At Cytora we use NLP to extract and analyse plain text to build our structured information product.
This is the repo for our workshop at PyCon UK. In this repository you will find the step by step tutorial from the workshop on some basic Natural Language Processing tasks using spaCy, a powerful (and super fast) NLP library.
Clone this repo from GitHub and open the directory, on a UNIX machine these actions will look like this.
git clone https://github.com/cytora/pycon-nlp-in-10-lines.git
cd pycon-nlp-in-10-lines
We recommend you to install all the required dependencies in a virtual environment such as virtualenv, however this step could be skipped.
virtualenv -p python3 venv
source venv/bin/activate
If you are using the Miniconda release of Python, you can use conda virtual environments so your virtual environment setup will be slightly different.

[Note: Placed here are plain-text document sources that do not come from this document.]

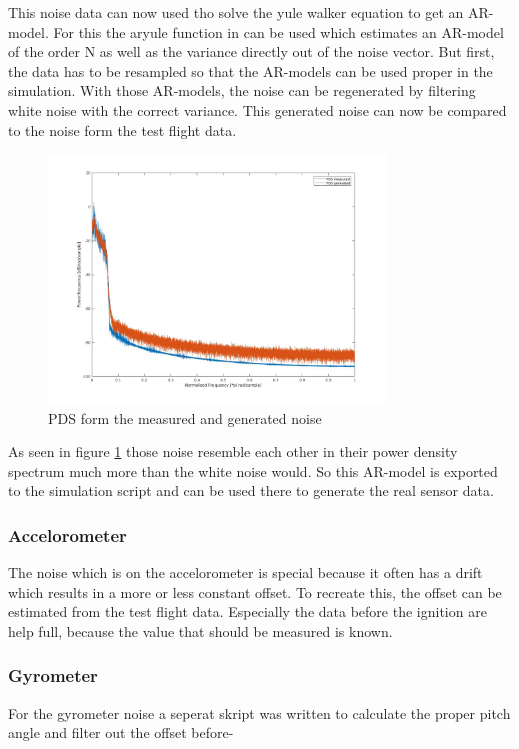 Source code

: This noise data can now used tho solve the yule walker equation to get an AR-model.
For this the aryule function in can be used which estimates an AR-model of the order N as well as the variance directly out of the noise vector.
But first, the data has to be resampled so that the AR-models can be used proper in the simulation.
With those AR-models, the noise can be regenerated by filtering white noise with the correct variance.
This generated noise can now be compared to the noise form the test flight data.

\begin{figure}[h!]
 \centering
 \includegraphics[width=0.8\textwidth]{./Pictures/PDSnoise.jpg}
 \caption{PDS form the measured and generated noise}
 \label{fig:PDSNoise}
\end{figure}


As seen in figure \ref{fig:PDSNoise} those noise resemble each other in their power density spectrum much more than the white noise would.
So this AR-model is exported to the simulation script and can be used there to generate the real sensor data.

\subsubsection{Accelorometer}
The noise which is on the accelorometer is special because it often has a drift which results in a more or less constant offset.
To recreate this, the offset can be estimated from the test flight data.
Especially the data before the ignition are help full, because the value that should be measured is known.

\subsubsection{Gyrometer}
For the gyrometer noise a seperat skript was written to calculate the proper pitch angle and filter out the offset before-


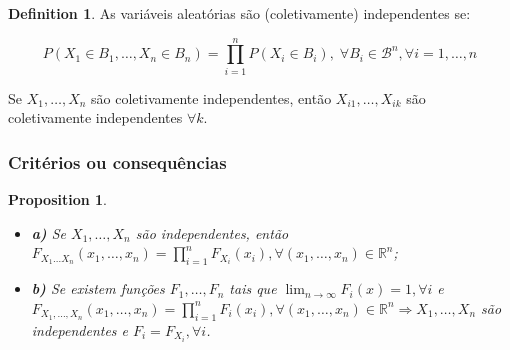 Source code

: \documentclass[
]{article}
\providecommand{\tightlist}{%
  \setlength{\itemsep}{0pt}\setlength{\parskip}{0pt}}
\newtheorem{proposition}{Proposition}[section]
\theoremstyle{definition}
\newtheorem{definition}{Definition}[section]
\theoremstyle{definition}
\theoremstyle{definition}
\theoremstyle{definition}
\theoremstyle{remark}
\begin{document}
\begin{definition}
As variáveis aleatórias são (coletivamente) independentes se:

\begin{equation*}
P(X_{1} \in B_{1}, \ldots, X_{n} \in B_{n}) = \prod_{i=1}^{n}P(X_{i} \in B_{i}), \; \forall B_{i} \in \mathcal{B}^{n}, \forall i = 1, \ldots, n
\end{equation*}
\end{definition}

Se \(X_{1},\ldots,X_{n}\) são coletivamente independentes, então \(X_{i1},\ldots,X_{ik}\) são coletivamente independentes \(\forall k\).

\hypertarget{crituxe9rios-ou-consequuxeancias}{%
\subsubsection{Critérios ou consequências}\label{crituxe9rios-ou-consequuxeancias}}

\begin{proposition}
\protect\hypertarget{prp:propacumulada}{}\label{prp:propacumulada}\leavevmode

\begin{itemize}
\tightlist
\item
  \textbf{a)} Se \(X_{1},\ldots,X_{n}\) são independentes, então \(F_{X_{1} \ldots X_{n}}(x_{1},\ldots,x_{n}) = \prod_{i=1}^{n}F_{X_{i}}(x_{i}),\forall (x_{1},\ldots,x_{n}) \in \mathbb{R}^{n}\);
\item
  \textbf{b)} Se existem funções \(F_{1},\ldots,F_{n}\) tais que \(\lim_{n \to \infty}F_{i}(x) = 1, \forall i\) e \(F_{X_{1},\ldots,X_{n}}(x_{1},\ldots,x_{n}) = \prod_{i=1}^{n}F_{i}(x_{i}), \forall (x_{1},\ldots,x_{n}) \in \mathbb{R}^{n} \Rightarrow X_{1},\ldots, X_{n}\) são independentes e \(F_{i} = F_{X_{i}}, \forall i\).
\end{itemize}

\end{proposition}
\end{document}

conda create --name venv python=3
source activate venv
To install all the required Python dependencies needed in this tutorial, you need to run this command in the cloned directory:
pip install -r requirements.txt
To install the spaCy model you need to run:
sputnik --name spacy --repository-url http://index.spacy.io install en==1.1.0
To run jupyter notebook run:
jupyter notebook
The tutorial has three parts:
- 00_spacy_intro.ipynb - Introduction to spaCy
- 01_pride_and_predjudice.ipynb - Real text analysis (Pride & Predjudice) (blogpost)
- 02_rand_dataset - Open task on RAND dataset (blogpost)